Exact reproduction required: the lines below from the line with "Swift E-Commerce Store" to the line with "## Tech Stack", both ends included, and no others.
+++ Available data
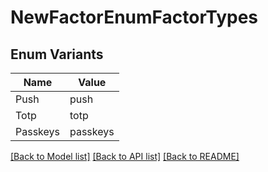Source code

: # NewFactorEnumFactorTypes

## Enum Variants

| Name | Value |
|---- | -----|
| Push | push |
| Totp | totp |
| Passkeys | passkeys |


[[Back to Model list]](../README.md#documentation-for-models) [[Back to API list]](../README.md#documentation-for-api-endpoints) [[Back to README]](../README.md)



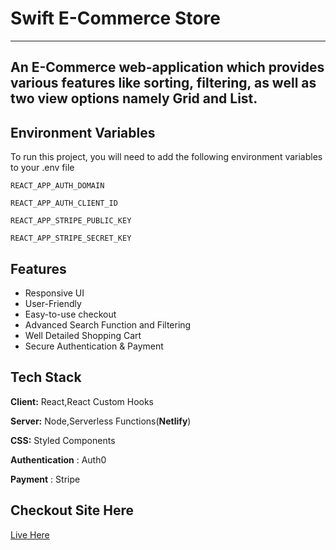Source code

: # Swift E-Commerce Store

---

## An E-Commerce web-application which provides various features like sorting, filtering, as well as two view options namely Grid and List.

## Environment Variables

To run this project, you will need to add the following environment variables to your .env file

`REACT_APP_AUTH_DOMAIN`

`REACT_APP_AUTH_CLIENT_ID`

`REACT_APP_STRIPE_PUBLIC_KEY`

`REACT_APP_STRIPE_SECRET_KEY`

## Features

- Responsive UI
- User-Friendly
- Easy-to-use checkout
- Advanced Search Function and Filtering
- Well Detailed Shopping Cart
- Secure Authentication & Payment

## Tech Stack

**Client:** React,React Custom Hooks

**Server:** Node,Serverless Functions(**Netlify**)

**CSS:** Styled Components

**Authentication** : Auth0

**Payment** : Stripe

## Checkout Site Here

[Live Here](https://swift-ecommerce-store.netlify.app/)
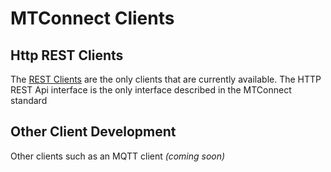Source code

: # MTConnect Clients

## Http REST Clients
The [REST Clients](Rest) are the only clients that are currently available. The HTTP REST Api interface is the only interface described in the MTConnect standard

## Other Client Development
Other clients such as an MQTT client *(coming soon)*
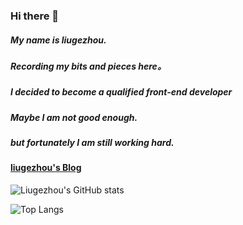 ### Hi there 👋

##### My name is liugezhou. 
#####  Recording my bits and pieces here。  
#####  I decided to become a qualified front-end developer
#####  Maybe I am not good enough.  
#####  but fortunately I am still working hard.     

#### [liugezhou's Blog](https://liugezhou.github.io)

![Liugezhou's GitHub stats](https://github-readme-stats.vercel.app/api?username=liugezhou&show_icons=true&theme=flag-india&hide=prs,issues,contribs)

![Top Langs](https://github-readme-stats.vercel.app/api/top-langs/?username=liugezhou&layout=compact)


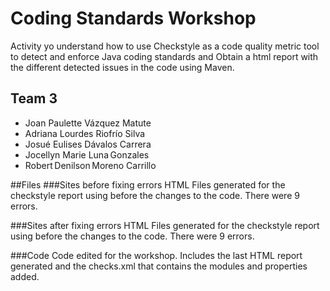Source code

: # Coding Standards Workshop
Activity yo understand how to use Checkstyle as a code quality metric tool to detect and enforce Java coding standards and Obtain a html report with the different detected issues in the code using Maven.

## Team 3
* Joan Paulette Vázquez Matute   
* Adriana Lourdes Riofrío Silva   
* Josué Eulises Dávalos Carrera   
* Jocellyn Marie Luna Gonzales   
* Robert Denilson Moreno Carrillo

##Files
###Sites before fixing errors
HTML Files generated for the checkstyle report using before the changes to the code. There were 9 errors.

###Sites after fixing errors
HTML Files generated for the checkstyle report using before the changes to the code. There were 9 errors.

###Code
Code edited for the workshop. Includes the last HTML report generated and the checks.xml that contains the modules and properties added.
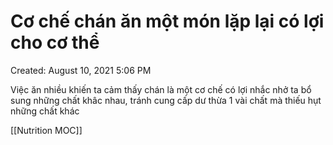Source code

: ---
---

# Cơ chế chán ăn một món lặp lại có lợi cho cơ thể

Created: August 10, 2021 5:06 PM

Việc ăn nhiều khiến ta cảm thấy chán là một cơ chế có lợi nhắc nhở ta bổ sung những chất khâc nhau, tránh cung cấp dư thừa 1 vài chất mà thiếu hụt những chất khác

[[Nutrition MOC]]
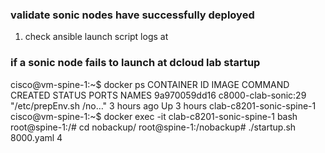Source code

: ### validate sonic nodes have successfully deployed

1. check ansible launch script logs at



### if a sonic node fails to launch at dcloud lab startup


cisco@vm-spine-1:~$ docker ps
CONTAINER ID   IMAGE                 COMMAND                  CREATED       STATUS       PORTS     NAMES
9a970059dd16   c8000-clab-sonic:29   "/etc/prepEnv.sh /no…"   3 hours ago   Up 3 hours             clab-c8201-sonic-spine-1
cisco@vm-spine-1:~$ docker exec -it clab-c8201-sonic-spine-1 bash
root@spine-1:/# cd nobackup/
root@spine-1:/nobackup# ./startup.sh 8000.yaml 4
++++++
▸ **Output of the task**:
: # Swift E-Commerce Store

---

## An E-Commerce web-application which provides various features like sorting, filtering, as well as two view options namely Grid and List.

## Environment Variables

To run this project, you will need to add the following environment variables to your .env file

`REACT_APP_AUTH_DOMAIN`

`REACT_APP_AUTH_CLIENT_ID`

`REACT_APP_STRIPE_PUBLIC_KEY`

`REACT_APP_STRIPE_SECRET_KEY`

## Features

- Responsive UI
- User-Friendly
- Easy-to-use checkout
- Advanced Search Function and Filtering
- Well Detailed Shopping Cart
- Secure Authentication & Payment

## Tech Stack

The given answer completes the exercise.